78-year-old Lord Clarke of Hampstead was being flogged at the yard arm. Hard to know whether to feel sorry or angry for Clarke, a former postman and trades unionist.
Once an election is called, journalists go into overdrive. It’s a genuinely exciting time – a voyage into the unknown whose ending will affect all our lives.
Hence it was not until I crawled into bed at 11.43pm last night and turned on Today in Parliament, that by chance I heard the miserable peer
quite literally reduced to tears as he was forced to make a public and
grovelling apology for over-claiming his expenses.
According to The Sunday Times, he had claimed some £18,000 a year for overnight stays in London when in fact he had driven home to St
Albans – an hour away. It was a horrible sound, this poor old man –
taken to the pinnacle of his powers in his sixties as Chairman of the
Labour Party – was reduced to scattering his dignity all over the floor
of the House.
And yet what he did, he has told The Times newspaper, was a consequence itself of ‘peer pressure’.
“I got the impression that if I didn’t do what people did, it could bring a bad light on someone else”, he told the paper last year.
The police and the CPS had the decency not to prosecute Clarke, for ‘lack of evidence’. That in itself represents a damning indictment of the entire Lords’ expenses system.
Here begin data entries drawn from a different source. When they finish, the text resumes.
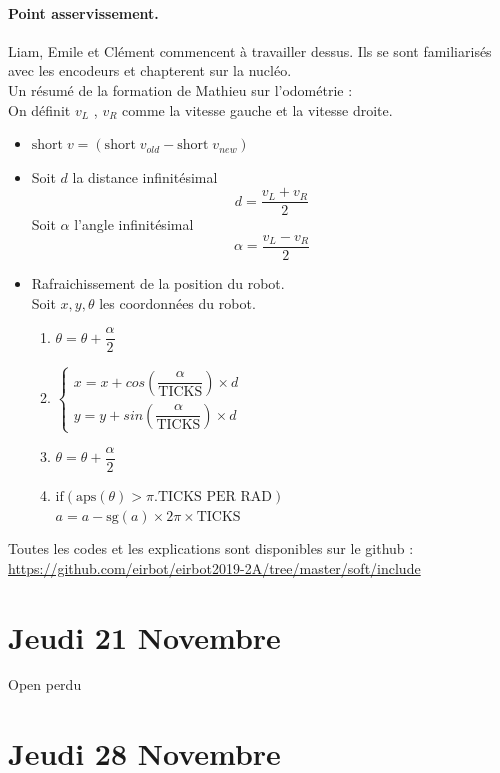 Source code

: \documentclass[a4paper,10pt]{report}
\begin{document}
\begin{spacing}{1.5}
\paragraph*{Point asservissement.}
Liam, Emile et Clément commencent à travailler dessus. Ils se sont familiarisés avec les encodeurs et chapterent sur la nucléo.\\
Un résumé de la formation de Mathieu sur l'odométrie : \\
On définit $v_L$ , $v_R$ comme la vitesse gauche et la vitesse droite.
\begin{itemize}
  \item $\text{short} \; v = (\text{short} \; v_{old} - \text{short} \; v_{new})$ %
  \item Soit $d$ la distance infinitésimal $$d = \dfrac{v_L+v_R}{2}$$ Soit $\alpha$ l'angle infinitésimal $$\alpha = \dfrac{v_L-v_R}{2}$$
  \item Rafraichissement de la position du robot. \\ Soit $x,y,\theta$ les coordonnées du robot. \begin{enumerate}
  \item $\theta = \theta + \dfrac{\alpha}{2}$
  \item $\begin{cases} x = x + cos(\dfrac{\alpha}{\text{TICKS}}) \times d \\ y = y + sin(\dfrac{\alpha}{\text{TICKS}}) \times d \end{cases}$
  \item $\theta = \theta + \dfrac{\alpha}{2}$
  \item $\text{if}(\text{aps}(\theta) > \pi.\text{TICKS PER RAD})$ \\ $a=a-\text{sg}(a)\times 2 \pi \times \text{TICKS}$
  \end{enumerate}
\end{itemize}
Toutes les codes et les explications sont disponibles sur le github : \url{https://github.com/eirbot/eirbot2019-2A/tree/master/soft/include}

\newpage
\section*{Jeudi 21 Novembre}
Open perdu

\newpage
\section*{Jeudi 28 Novembre}

\end{spacing}
\end{document}
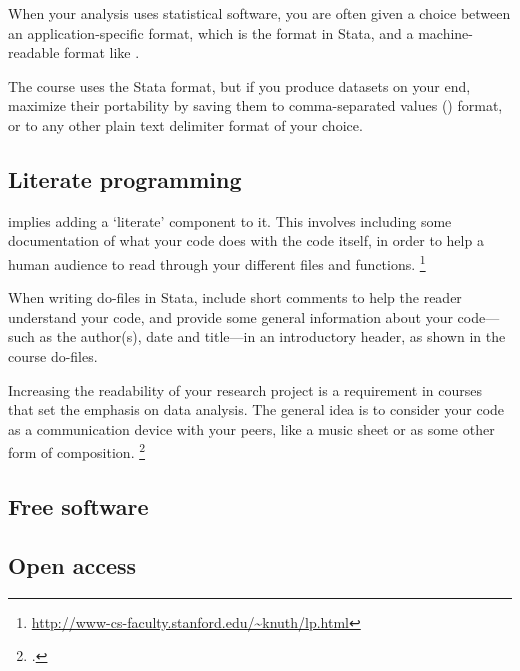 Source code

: When your analysis uses statistical software, you are often given a choice between an application-specific format, which is the  format in Stata, and a machine-readable format like .%

The course uses the Stata format, but if you produce datasets on your end, maximize their portability by saving them to comma-separated values () format, or to any other plain text delimiter format of your choice.%

%
%
\subsection{Literate programming}%

 implies adding a `literate' component to it. This involves including some documentation of what your code does with the code itself, in order to help a human audience to read through your different files and functions.%
  \footnote{\url{http://www-cs-faculty.stanford.edu/~knuth/lp.html}} %

When writing do-files in Stata, include short comments to help the reader understand your code, and provide some general information about your code—such as the author(s), date and title—in an introductory header, as shown in the course do-files.%

Increasing the readability of your research project is a requirement in courses that set the emphasis on data analysis. The general idea is to consider your code as a communication device with your peers, like a music sheet or as some other form of composition.%
  \footcite{WickhamGrolemund:2013} %

%
%
\subsection{Free software}%


%
%
\subsection{Open access}%



%
% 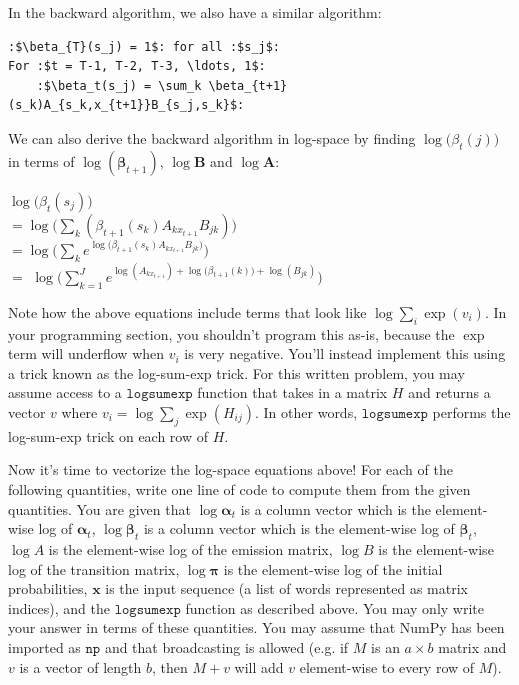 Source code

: \documentclass[11pt,addpoints,answers]{exam}
\newcommand{\Av}{\mathbf{A}}
\newcommand{\Bv}{\mathbf{B}}
\newcommand{\alphav     }{\boldsymbol \alpha     }
\newcommand{\betav      }{\boldsymbol \beta      }
\begin{document}
\begin{questions}
\begin{parts}
\vspace{0.3 in}
In the backward algorithm, we also have a similar algorithm:
\begin{lstlisting}[escapechar=:]
:$\beta_{T}(s_j) = 1$: for all :$s_j$:
For :$t = T-1, T-2, T-3, \ldots, 1$:
    :$\beta_t(s_j) = \sum_k \beta_{t+1}(s_k)A_{s_k,x_{t+1}}B_{s_j,s_k}$:
\end{lstlisting}
    \vspace{0.25in}


    We can also derive the backward algorithm in log-space by finding $\log\big(\beta_t(j) \big)$ in terms of $\log(\betav_{t+1})$, $\log\Bv$ and $\log \Av$:
    
    $\log\big(\beta_t(s_j)\big)$\\[0.05 in]
    $= \log \big(\sum_k(\beta_{t+1}(s_k)A_{kx_{t+1}}B_{jk}) \big)$\\[0.05 in]
    $= \log \bigg(\sum_k e^{\log \big(\beta_{t+1}(s_k)A_{kx_{t+1}}B_{jk} \big)} \bigg)$\\[0.05 in]
    $= $ $ \log \bigg(\sum_{k=1}^J e^{\log(A_{kx_{t+1}}) + \log\big(\beta_{t+1}(k)\big) + \log(B_{jk})} \bigg)$
    
    Note how the above equations include terms that look like $\log \sum_{i} \exp(v_i)$. In your programming section, you shouldn't program this as-is, because the $\exp$ term will underflow when $v_i$ is very negative. You'll instead implement this using a trick known as the log-sum-exp trick. For this written problem, you may assume access to a $\texttt{logsumexp}$ function that takes in a matrix $H$ and returns a vector $v$ where $v_i = \log \sum_{j} \exp (H_{ij})$. In other words, $\texttt{logsumexp}$ performs the log-sum-exp trick on each row of $H$.

    Now it's time to vectorize the log-space equations above! For each of the following quantities, write one line of code to compute them from the given quantities. You are given that $\log\alphav_t$ is a column vector which is the element-wise log of $\alphav_t$, $\log\betav_t$ is a column vector which is the element-wise log of $\betav_t$, $\log A$ is the element-wise log of the emission matrix, $\log B$ is the element-wise log of the transition matrix, $\log \bm\pi$ is the element-wise log of the initial probabilities, $\mathbf{x}$ is the input sequence (a list of words represented as matrix indices), and the $\texttt{logsumexp}$ function as described above. You may only write your answer in terms of these quantities. You may assume that NumPy has been imported as $\texttt{np}$ and that broadcasting is allowed (e.g. if $M$ is an $a\times b$ matrix and $v$ is a vector of length $b$, then $M + v$ will add $v$ element-wise to every row of $M$).
    

\end{parts}
\end{questions}
\end{document}
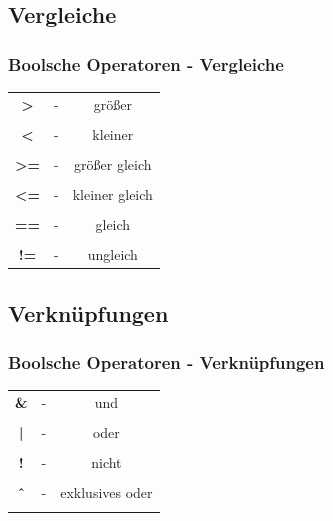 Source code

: \documentclass[final]{beamer}
\begin{document}
\subsection{Vergleiche}
\begin{frame}
	\frametitle{Boolsche Operatoren - Vergleiche}
	\begin{tabular}{c c c}
		\textbf{>}  & - & größer \\&&\\
		\textbf{<} & - & kleiner \\&&\\
		\textbf{>=} & - & größer gleich \\&&\\
		\textbf{<=}  & - &  kleiner gleich \\&&\\
		\textbf{==} & - & gleich \\&&\\
		\textbf{!=} & - & ungleich \\
	\end{tabular}
\end{frame}

\subsection{Verknüpfungen}
\begin{frame}
	\frametitle{Boolsche Operatoren - Verknüpfungen}
	\begin{tabular}{c c c}
		\textbf{\&}  & - & und \\&&\\
		\textbf{|} & - & oder \\&&\\
		\textbf{!} & - & nicht \\&&\\
		\textbf{\^\ }  & - &  exklusives oder \\&&\\
	\end{tabular}
\end{frame}
\end{document}
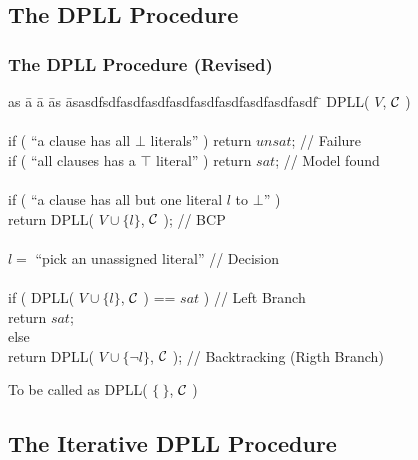 \subsection{The DPLL Procedure}

\begin{frame}
  \frametitle{The DPLL Procedure (Revised)}

  \scriptsize

  \begin{tabbing}
  as \= a \= a \= as \= asasdfsdfasdfasdfasdfasdfasdfasdfasdfasdf \= \kill
  DPLL( $V$, $\mathcal{C}$ ) \\ \\
  \> if ( ``a clause has all $\bot$ literals'' ) return $unsat$; \> \> \> \>  // Failure \\
  \> if ( ``all clauses has a $\top$ literal'' ) return $sat$; \> \> \> \>  // Model found \\ \\
  \pause
  \> if ( ``a clause has all but one literal $l$ to $\bot$'' )  \\
  \> \> return DPLL( $V \cup \{ l \}$, $\mathcal{C}$ );   \> \> \>               // BCP \\ \\
  \pause
  \> $l =$ ``pick an unassigned literal'' \> \> \> \>                          // Decision \\ \\
  \pause
  \> if ( DPLL( $V \cup \{ l \}$, $\mathcal{C}$ ) == $sat$ )        \> \> \> \>  // Left Branch\\
  \> \> return $sat$; \\
  \> else \\
  \> \> return DPLL( $V \cup \{ \neg l \}$, $\mathcal{C}$ );           \> \> \>  // Backtracking (Rigth Branch)
  \end{tabbing}

  \vfill
  \pause

  To be called as DPLL( $\{\ \}$, $\mathcal{C}$ )

\end{frame}

\subsection{The Iterative DPLL Procedure}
There was, quite simply no paper trail, because Lords expenses were quite simply un-receipted. There was, it seems, a help yourself to the
taxpayers’ till attitude. At least a dozen peers have been identified as
having charged – not the £18,000 a year that Clarke charged, but
hundreds of thousands of pounds a year for years. Nothing will happen to
them either.
The Lords Speaker Lady Hayman, herself listed as having charged for an out of town home as her place of residence whilst retaining another
in London, has presided over a decision to regard visiting a home once a
month, as enough proof of primary residence for expenses claims.
But no other peer has had to do what was demanded of Clarke. He’s the first peer to have to publicly confess. To hear a 78-year-old cry in
the hallowed confines of the House of Lords is bad enough. Will he be
the last?
Can it really be that after the abuse of a system that has cost tax payers millions of pounds, just one old man is to pay with his dignity? A good day for burying bad news?